Enfim, como penso que entrei de facto, numa espiral sem volta, num caminho sem retorno, resta-me fechar os olhos e ver-me há trinta e tal anos nesta mesma escola, dentro destas mesmas salas, com a vontade e a fé de verdes anos esperançosos, com o crer e a convicção inabaláveis, de que tinha entre as mãos destinos cuja missão seria encaminhar, com o acreditar de que deveria fazer de tudo para nunca defraudar aqueles seres em formação, em início de jornada...

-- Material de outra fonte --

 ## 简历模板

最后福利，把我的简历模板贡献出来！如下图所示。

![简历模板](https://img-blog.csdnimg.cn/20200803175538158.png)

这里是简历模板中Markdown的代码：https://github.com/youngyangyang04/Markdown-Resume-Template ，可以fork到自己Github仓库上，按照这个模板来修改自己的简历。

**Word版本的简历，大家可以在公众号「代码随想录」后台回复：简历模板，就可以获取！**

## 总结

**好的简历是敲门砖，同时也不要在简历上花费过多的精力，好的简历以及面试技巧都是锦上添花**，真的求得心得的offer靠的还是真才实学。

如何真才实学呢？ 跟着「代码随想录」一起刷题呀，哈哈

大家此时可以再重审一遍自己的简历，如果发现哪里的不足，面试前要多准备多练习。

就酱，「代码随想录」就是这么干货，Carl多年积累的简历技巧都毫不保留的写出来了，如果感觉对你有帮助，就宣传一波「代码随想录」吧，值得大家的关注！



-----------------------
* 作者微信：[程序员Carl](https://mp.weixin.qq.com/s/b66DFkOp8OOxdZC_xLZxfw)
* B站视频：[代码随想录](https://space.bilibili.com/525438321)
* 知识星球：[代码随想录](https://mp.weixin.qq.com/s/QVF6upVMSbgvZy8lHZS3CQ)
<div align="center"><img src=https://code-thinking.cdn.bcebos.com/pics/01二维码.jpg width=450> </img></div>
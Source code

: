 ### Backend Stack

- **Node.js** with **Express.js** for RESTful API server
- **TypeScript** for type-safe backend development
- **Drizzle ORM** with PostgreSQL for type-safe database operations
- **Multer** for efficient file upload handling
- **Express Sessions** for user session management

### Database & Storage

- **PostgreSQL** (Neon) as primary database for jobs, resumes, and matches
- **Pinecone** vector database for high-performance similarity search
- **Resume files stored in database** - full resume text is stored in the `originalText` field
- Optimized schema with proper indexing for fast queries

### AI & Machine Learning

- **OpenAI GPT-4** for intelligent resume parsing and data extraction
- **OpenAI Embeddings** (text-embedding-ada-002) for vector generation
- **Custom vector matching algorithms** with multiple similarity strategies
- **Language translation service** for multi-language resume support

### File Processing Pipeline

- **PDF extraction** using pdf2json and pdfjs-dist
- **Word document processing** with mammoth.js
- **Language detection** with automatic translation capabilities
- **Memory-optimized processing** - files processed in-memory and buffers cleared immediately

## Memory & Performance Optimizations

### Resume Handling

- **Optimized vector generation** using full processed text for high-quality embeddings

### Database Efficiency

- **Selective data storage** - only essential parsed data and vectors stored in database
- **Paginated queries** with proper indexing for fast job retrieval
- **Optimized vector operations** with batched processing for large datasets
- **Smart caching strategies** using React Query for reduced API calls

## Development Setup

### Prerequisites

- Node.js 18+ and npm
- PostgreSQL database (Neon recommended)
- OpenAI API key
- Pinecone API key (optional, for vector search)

Restar-me-à o quê mais, agora??
Talvez uma consciência bem tranquila, na certeza de ter valido a pena, ou a loucura inconsciente, que apesar dos pesares me leva a crer, que se voltasse lá atrás, faria por certo, tudo de novo!!

Anamar

3 comentários:

Anónimo disse...

Olá Ana:
Depois de Santa Lucia...Li a estranha forma de vida e achei a tua filha C(daquilo que conheço dela) uma fotocópia de ti.Aliás ,isto é uma opinião que tenho ......desde que te li a primeira vez.Muito parecidas, na inconstânçia, na sensibilidade, não sei se no rosto.Uma escrita egocêntrica que faz girar tudo em torno do sol, em que pontilham alguns planetas reflectores.Mas sempre a principal estrela és tu(ela).
Mas fundamentalmernte a sensibilidade.A forma de sentir é muito pareçida.Normal.Um beijinho.

Fernando

anamar disse...

Olá Fernando
Tenho que concordar contigo, na semelhança que existe entre mim e a minha filha..."desgraçadamente" para ela, acho que a "matriz" ainda está mais "aprimorada...
Efectivamente uma escrita, não diria muito egocêntrica...talvez muito intimista. Eu só sei falar do que sinto, do que acredito, do que amo, do que me toca...não porque me ache o "centro" do que quer que seja, mas porque é o que gravita à minha volta que na verdade é o meu mundo, o mundo da minha sensibilidade, dos meus "males" e dos meus "bens".
Exponho sempre sem subterfúgios, abro-me sempre desassombradamente à vida, falo do que acredito.
Inconstante, sou/somos...insegura, sou/somos...sem dúvida!
Herança de genes...creio.
Beijinho
Anamar

Anónimo disse...

Olá Ana:
Deveria ter posto egocêntrico entre aspas.Não tem nada de perverso.Se puseres 20 crónicas tuas lado a lado e tentares descobrir denominadores comuns,descobres o que digo:tu dominas as histórias,não existe uma realidade objectiva.Se "te dói um dente" pintas a realidade triste, se estás contente é como se o Mundo começasse hoje.A realidade é a tua percepção dela.Mesmo os outros personagens são dominados por ti.A própria pessoa que lê sente-se necessidade de te dar a mão e seguir-te.Caso contrário perde-se.Isto é um estilo e não uma perversão.Que até é atua imagem de marca e que deves cultivar.